───── Material for the task ─────

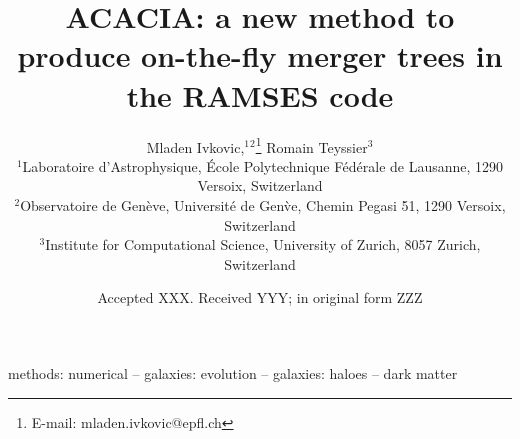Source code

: \documentclass[a4paper,twocolumn,fleqn,usenatbib]{mnras}
\title[ACACIA]{{ACACIA}: a new method to produce on-the-fly merger trees in the RAMSES code }
\author[Mladen Ivkovic]{
    Mladen Ivkovic,$^{1}$$^{2}$\thanks{E-mail: mladen.ivkovic@epfl.ch}
    Romain Teyssier$^{3}$
    \\
    $^{1}$Laboratoire d'Astrophysique, \'Ecole Polytechnique F\'ed\'erale de Lausanne, 1290 Versoix, Switzerland\\
    $^{2}$Observatoire de Gen\`eve, Universit\'e de Gen\`ve, Chemin Pegasi 51, 1290 Versoix, Switzerland\\
    $^{3}$Institute for Computational Science, University of Zurich, 8057 Zurich, Switzerland\\
}
\date{Accepted XXX. Received YYY; in original form ZZZ}
\begin{document}
    \label{firstpage}
    \pagerange{\pageref{firstpage}--\pageref{lastpage}}
    \maketitle
    
    
    
    \begin{keywords}
    	methods: numerical -- galaxies: evolution -- galaxies: haloes -- dark matter
    \end{keywords}
    

     
    
    
    

    
    
    
    
    
    
    
           
       
       
       
       


    
    
    
    \appendix
   	

   	
  	
	\bsp	%
	\label{lastpage}
\end{document}
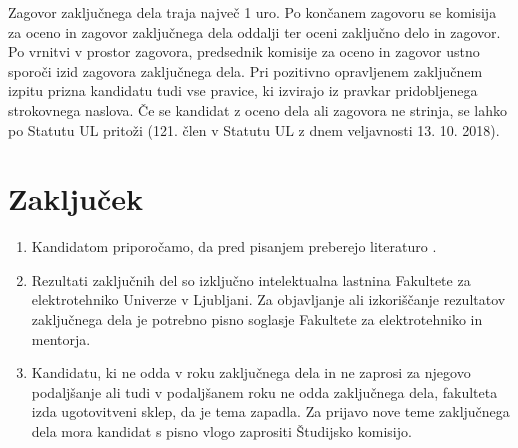 \documentclass[a4paper,twoside,openright,12pt,slovene]{book}
\begin{document}
Zagovor zaključnega dela traja največ 1 uro. Po končanem zagovoru se komisija za oceno in zagovor zaključnega dela oddalji ter oceni zaključno delo in zagovor. Po vrnitvi v prostor zagovora, predsednik komisije za oceno in zagovor ustno sporoči izid zagovora zaključnega dela. Pri pozitivno opravljenem zaključnem izpitu prizna kandidatu tudi vse pravice, ki izvirajo iz pravkar pridobljenega strokovnega naslova. Če se kandidat z oceno dela ali zagovora ne strinja, se lahko po Statutu UL pritoži (121. člen v Statutu UL z dnem veljavnosti 13. 10. 2018).

\chapter{Zaključek} \label{zakljucek}

\begin{enumerate}

\item Kandidatom priporočamo, da pred pisanjem preberejo literaturo \cite{miklavcic2010objavljanje, juznic1992diplomska, kuscer1996}.

\item Rezultati zaključnih del so izključno intelektualna lastnina Fakultete za elektrotehniko Univerze v Ljubljani. Za objavljanje ali izkoriščanje rezultatov zaključnega dela je potrebno pisno soglasje Fakultete za elektrotehniko in mentorja.

\item Kandidatu, ki ne odda v roku zaključnega dela in ne zaprosi za njegovo podaljšanje ali tudi v podaljšanem roku ne odda zaključnega dela, fakulteta izda ugotovitveni sklep, da je tema zapadla. Za prijavo nove teme zaključnega dela mora kandidat s pisno vlogo zaprositi Študijsko komisijo.

\end{enumerate}

\cleardoublepage{} %



\end{document}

─────

Task goal: Read through the data above. Report each line that has the word "Switzerland".

Answer below:
    $^{1}$Laboratoire d'Astrophysique, \'Ecole Polytechnique F\'ed\'erale de Lausanne, 1290 Versoix, Switzerland\\
    $^{2}$Observatoire de Gen\`eve, Universit\'e de Gen\`ve, Chemin Pegasi 51, 1290 Versoix, Switzerland\\
    $^{3}$Institute for Computational Science, University of Zurich, 8057 Zurich, Switzerland\\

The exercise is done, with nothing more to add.